My challenge was to fit this technique into my current work, which incorporates a more graphic punch. The final print uses the collagraph as a the first layer of color, with four more layers of linoleum on top. Since I've been back from Wyoming, I've been trying to take more walks. Still not managing to as much as I'd like, but my favorite place to go is Point Pinole, which is where I drew the inspiration for this piece.
I'm not sure what exactly draws me there, I love the panorama of the bay and Mount Tamalpais from it's western side, I love seeing the plethora of birds, I love hearing the wind blow through the grasses. Though I think what I find most comforting is the history - the park is the site of a former munitions company that made black power and dynamite. There are still a few relics on site - like this black powder press.
There is also a bunker where I believe they tested explosives, now almost completely overgrown with trees growing out of the walls. Nature has reclaimed the site, and I find this evidence, with Robert still incapacitated, as a great comfort.
As I continue with this series, I've been wondering about this recurring theme of "people looking at stuff" that seems to crop up often. Not sure where it's going, but I think I might need to break out of the static nature of it soon, though not yet...
In other publication news, Shelley Thorstensen, in other words, a catalog of prints by the woman who introduced me to printmaking is out. I've written an essay for it - and it's the first in the book! It can be ordered online or scrolled though page-by-page here.

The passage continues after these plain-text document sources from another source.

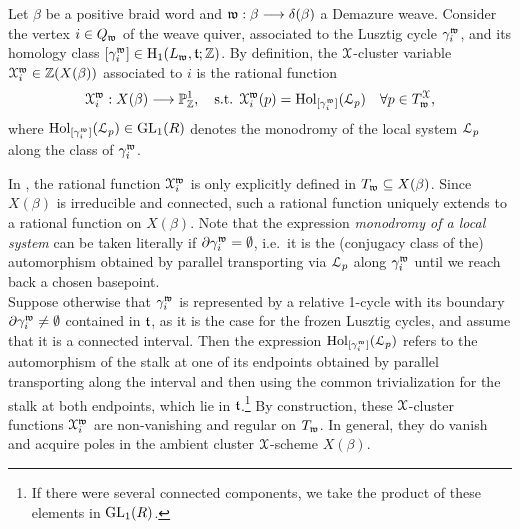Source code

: \begin{fdef}\label{def:Xvariables_via_fillings}
Let $\beta$ be a positive braid word and $\wb$ a Demazure weave. Consider the vertex $i\in Q_\w$ of the weave quiver, associated to the Lusztig cycle $\g_i^\w$, and its homology class $[\g_i^\w]\in \hH_1(L_\w,\tt;\Z)$. By definition, the $\SX$-cluster variable $\SX_i^\w\in \Z(X(\beta))$ associated to $i$ is the rational function
\begin{equation}\label{eq:Xvariable_via_fillings}
\SX_i^\w:X(\beta)\lr\PP^1_\Z,\quad\mbox{s.t. } \SX_i^\w(p)=\hol_{[\g_i^\w]}(\LL_p)\quad\forall p\in T^\SX_\w,
\end{equation}
where $\hol_{[\g_i^\w]}(\LL_p)\in\GL_1(R)$ denotes the monodromy of the local system $\LL_p$ along the class of $\g_i^\w$.\sbs
\end{fdef}
\noindent In , the rational function $\SX_i^\w$ is only explicitly defined in $T_\w\sse X(\beta)$. Since $X(\beta)$ is irreducible and connected, such a rational function uniquely extends to a rational function on $X(\beta)$. Note that the expression {\it monodromy of a local system} can be taken literally if $\dd\g_i^\w=\emptyset$, i.e.~it is the (conjugacy class of the) automorphism obtained by parallel transporting via $\LL_p$ along $\g_i^\w$ until we reach back a chosen basepoint.\\

Suppose otherwise that $\g_i^\w$ is represented by a relative 1-cycle with its boundary $\dd\g_i^\w\neq\emptyset$ contained in $\tt$, as it is the case for the frozen Lusztig cycles, and assume that it is a connected interval. Then the expression $\hol_{[\g_i^\w]}(\LL_p)$ refers to the automorphism of the stalk at one of its endpoints obtained by parallel transporting along the interval and then using the common trivialization for the stalk at both endpoints, which lie in $\tt$.\footnote{If there were several connected components, we take the product of these elements in $\GL_1(R)$.} By construction, these $\SX$-cluster functions $\SX_i^\w$ are non-vanishing and regular on $T_\w$. In general, they do vanish and acquire poles in the ambient cluster $\SX$-scheme $X(\beta)$.\\

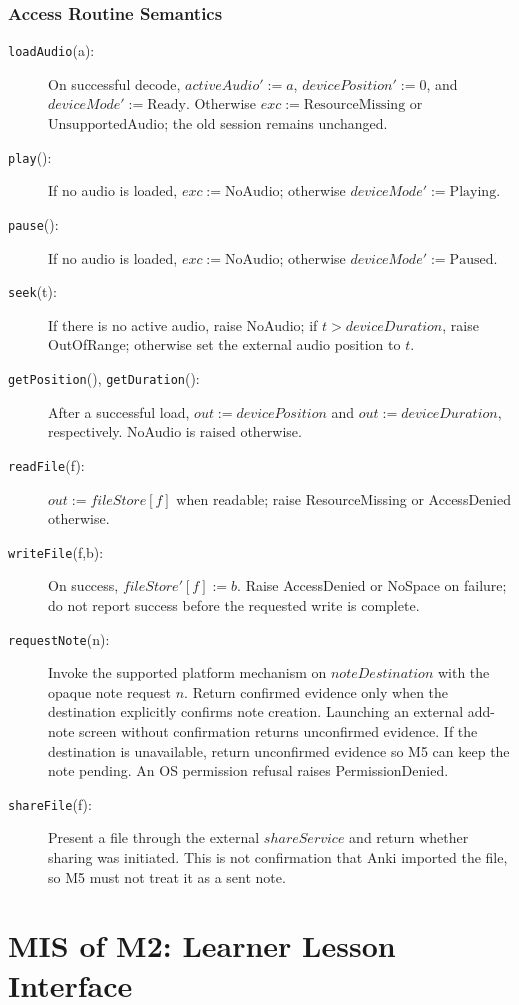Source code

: \documentclass[12pt, titlepage]{article}
\begin{document}
\subsubsection{Access Routine Semantics}
\begin{description}
\item[\texttt{loadAudio}(a):] On successful decode, $activeAudio':=a$,
$devicePosition':=0$, and $deviceMode':=\mathrm{Ready}$.
Otherwise $exc:=\mathrm{ResourceMissing}$ or
$\mathrm{UnsupportedAudio}$; the old session remains unchanged.
\item[\texttt{play}():] If no audio is loaded, $exc:=\mathrm{NoAudio}$;
otherwise $deviceMode':=\mathrm{Playing}$.
\item[\texttt{pause}():] If no audio is loaded, $exc:=\mathrm{NoAudio}$;
otherwise $deviceMode':=\mathrm{Paused}$.
\item[\texttt{seek}(t):] If there is no active audio, raise
NoAudio; if $t>deviceDuration$, raise OutOfRange; otherwise set the
external audio position to $t$.
\item[\texttt{getPosition}(), \texttt{getDuration}():]
After a successful load, $out:=devicePosition$ and
$out:=deviceDuration$, respectively. NoAudio is raised otherwise.
\item[\texttt{readFile}(f):] $out:=fileStore[f]$ when readable;
raise ResourceMissing or AccessDenied otherwise.
\item[\texttt{writeFile}(f,b):] On success, $fileStore'[f]:=b$.
Raise AccessDenied or NoSpace on failure; do not report success
before the requested write is complete.
\item[\texttt{requestNote}(n):] Invoke the supported platform
mechanism on $noteDestination$ with the opaque note request $n$.
Return confirmed evidence only when the destination explicitly
confirms note creation. Launching an external add-note screen
without confirmation returns unconfirmed evidence. If the
destination is unavailable, return unconfirmed evidence so M5
can keep the note pending. An OS permission refusal raises
PermissionDenied.
\item[\texttt{shareFile}(f):] Present a file through the
external $shareService$ and return whether sharing was
initiated. This is not confirmation that Anki imported the
file, so M5 must not treat it as a sent note.
\end{description}

\clearpage
\section{MIS of M2: Learner Lesson Interface} \label{MISM2}
\end{document}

I'm also part of a three-person show with Helen Hiebert and Sun Young Kang at MCLA's Gallery 51 in North Adams, MA, curated by Melanie Mowinski. The show is called Branching Together, and as Melanie puts it, in an almost Mary Oliver poem kind of way:
The lines, paths and ways created by fiber, paper and shadow that each of these artists create branch together as they journey from birth, through life and into death. Where are the places inside of each of us that mother, that mourn, that take a stand? How do they branch together in you? How do they branch together in me? How do they branch toward each other, bringing us together as we journey in this great community of earth? I ask you this as the curator, to think about this as you experience this exhibit, what is your path? How is it part of this greater communal journey of birth, life and death?
Image above is my piece, The Ghost Trees, on view in the space.
The idea for Solace was a moment I had at Point Pinole, standing on the eastern side looking over the water. It was early evening, low tide, and birds were feasting on what they could find along the shore. One gull flew in an arch almost directly above my head, crying out a single caw. It seemed directed at me - probably from his perspective, it was either telling me, the predator, to get lost, or warning other birds of my proximity, or some mixture of the two. Yet something about the cry, the moment, the recognition of my presence, reminded me of how interconnected I am to everything. It didn't take away the anxiety and sorrow of everything that's been going on, but it was enough.